Mereka memarkirkan mobil di sebuah pusat perbelanjaan yang tak jauh dari gedung tersebut. Dari tempat itu, mereka bisa mengamati gerak-gerik di sekitar tanpa terlalu mencolok. Nadia memotret beberapa penjaga keamanan yang berjaga di lobi utama gedung.
“Penjagaan mereka cukup ketat. Ada CCTV di setiap sudut, dan orang yang masuk harus punya akses khusus.”
Raka memperhatikan sekeliling.
“Kalau kita mau masuk, kita butuh kartu akses. Cara tercepat adalah mendapatkannya dari karyawan mereka. Tapi bagaimana caranya?”
Mereka terus mengamati selama beberapa jam, mencoba memahami pola pergerakan di gedung tersebut. Saat itulah Nadia melihat seseorang keluar dari pintu utama, seorang pria muda dengan setelan rapi yang tampak seperti karyawan. Di tangannya tergantung sebuah kartu akses dengan logo perusahaan.

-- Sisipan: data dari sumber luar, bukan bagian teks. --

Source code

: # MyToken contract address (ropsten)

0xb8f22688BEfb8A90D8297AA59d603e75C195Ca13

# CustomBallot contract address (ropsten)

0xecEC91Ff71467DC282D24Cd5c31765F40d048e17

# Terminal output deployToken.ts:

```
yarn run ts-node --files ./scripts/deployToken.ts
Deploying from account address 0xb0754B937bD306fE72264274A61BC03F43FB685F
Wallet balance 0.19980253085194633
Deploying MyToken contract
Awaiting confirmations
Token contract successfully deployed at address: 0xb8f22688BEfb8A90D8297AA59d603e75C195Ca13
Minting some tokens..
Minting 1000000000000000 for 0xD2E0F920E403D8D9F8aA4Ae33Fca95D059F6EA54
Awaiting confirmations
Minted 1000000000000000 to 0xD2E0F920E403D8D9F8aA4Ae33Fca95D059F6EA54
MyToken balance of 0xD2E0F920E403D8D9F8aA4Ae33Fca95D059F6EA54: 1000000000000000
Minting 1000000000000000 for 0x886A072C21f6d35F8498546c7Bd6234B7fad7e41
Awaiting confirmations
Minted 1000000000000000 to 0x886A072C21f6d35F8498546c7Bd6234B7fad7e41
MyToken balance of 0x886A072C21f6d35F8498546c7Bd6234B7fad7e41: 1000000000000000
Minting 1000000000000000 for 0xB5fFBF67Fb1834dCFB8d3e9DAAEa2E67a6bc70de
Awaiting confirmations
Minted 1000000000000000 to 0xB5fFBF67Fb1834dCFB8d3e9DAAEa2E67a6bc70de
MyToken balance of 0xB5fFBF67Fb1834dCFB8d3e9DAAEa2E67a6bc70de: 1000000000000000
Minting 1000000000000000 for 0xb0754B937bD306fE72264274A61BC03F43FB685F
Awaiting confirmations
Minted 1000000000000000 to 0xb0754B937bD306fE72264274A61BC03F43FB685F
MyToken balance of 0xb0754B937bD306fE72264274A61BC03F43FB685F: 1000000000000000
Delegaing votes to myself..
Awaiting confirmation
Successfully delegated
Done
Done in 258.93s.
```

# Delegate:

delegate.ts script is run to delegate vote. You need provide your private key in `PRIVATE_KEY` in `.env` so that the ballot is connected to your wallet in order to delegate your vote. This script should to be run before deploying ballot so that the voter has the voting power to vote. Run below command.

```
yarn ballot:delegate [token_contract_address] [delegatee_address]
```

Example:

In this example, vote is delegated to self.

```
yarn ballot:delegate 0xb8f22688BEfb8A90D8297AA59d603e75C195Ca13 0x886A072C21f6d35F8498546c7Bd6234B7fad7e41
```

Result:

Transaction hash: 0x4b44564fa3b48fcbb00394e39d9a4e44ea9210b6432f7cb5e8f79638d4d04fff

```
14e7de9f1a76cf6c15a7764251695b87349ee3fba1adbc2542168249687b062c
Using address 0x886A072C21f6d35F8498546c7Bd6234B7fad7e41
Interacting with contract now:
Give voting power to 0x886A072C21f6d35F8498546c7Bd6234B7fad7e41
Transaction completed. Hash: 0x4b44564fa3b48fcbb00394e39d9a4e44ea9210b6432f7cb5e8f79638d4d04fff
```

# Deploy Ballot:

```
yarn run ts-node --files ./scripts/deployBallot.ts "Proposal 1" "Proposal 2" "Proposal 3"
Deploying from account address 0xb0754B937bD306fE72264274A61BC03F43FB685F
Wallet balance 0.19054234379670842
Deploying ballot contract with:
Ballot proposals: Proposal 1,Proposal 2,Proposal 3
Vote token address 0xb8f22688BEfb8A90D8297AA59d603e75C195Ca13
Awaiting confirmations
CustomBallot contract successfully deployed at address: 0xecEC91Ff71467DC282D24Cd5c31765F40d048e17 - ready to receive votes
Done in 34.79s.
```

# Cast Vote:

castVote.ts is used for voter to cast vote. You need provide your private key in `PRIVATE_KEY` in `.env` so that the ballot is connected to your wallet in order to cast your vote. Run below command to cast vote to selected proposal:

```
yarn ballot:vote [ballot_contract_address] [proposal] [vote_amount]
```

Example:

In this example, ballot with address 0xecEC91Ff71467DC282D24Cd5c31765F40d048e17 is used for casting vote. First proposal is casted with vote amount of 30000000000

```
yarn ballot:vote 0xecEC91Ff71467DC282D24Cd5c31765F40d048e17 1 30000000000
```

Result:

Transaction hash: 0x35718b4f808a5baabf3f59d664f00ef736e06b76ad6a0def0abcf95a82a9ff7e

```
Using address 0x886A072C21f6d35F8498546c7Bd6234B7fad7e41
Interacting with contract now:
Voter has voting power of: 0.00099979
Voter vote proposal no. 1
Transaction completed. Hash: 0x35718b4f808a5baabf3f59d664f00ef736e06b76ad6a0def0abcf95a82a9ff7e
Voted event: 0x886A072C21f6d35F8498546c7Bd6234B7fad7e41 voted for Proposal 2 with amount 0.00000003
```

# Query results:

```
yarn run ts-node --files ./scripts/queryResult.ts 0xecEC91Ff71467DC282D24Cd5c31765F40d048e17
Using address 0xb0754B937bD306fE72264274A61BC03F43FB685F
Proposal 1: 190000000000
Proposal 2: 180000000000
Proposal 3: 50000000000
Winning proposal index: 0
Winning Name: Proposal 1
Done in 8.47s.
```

“Dia target kita,” bisik Nadia. “Kalau kita bisa mendekatinya, mungkin kita bisa mendapatkan sesuatu.”
Raka dan Nadia mengikuti pria itu dari kejauhan, memastikan langkah mereka tidak mencurigakan. Pria itu berjalan menuju sebuah kafe kecil di sudut jalan, tampak terburu-buru. Sesampainya di sana, dia memesan kopi dan duduk di salah satu meja.
Raka dan Nadia saling berpandangan. Ini adalah kesempatan mereka.
“Biar aku yang bicara,” ujar Nadia sambil berdiri. “Kamu awasi dari sini.”
Nadia mendekati pria itu dengan senyum ramah. “Maaf, saya tidak sengaja mendengar tadi. Kamu kerja di gedung itu, ya? Saya sering lewat sana dan selalu penasaran, perusahaan apa sih sebenarnya?”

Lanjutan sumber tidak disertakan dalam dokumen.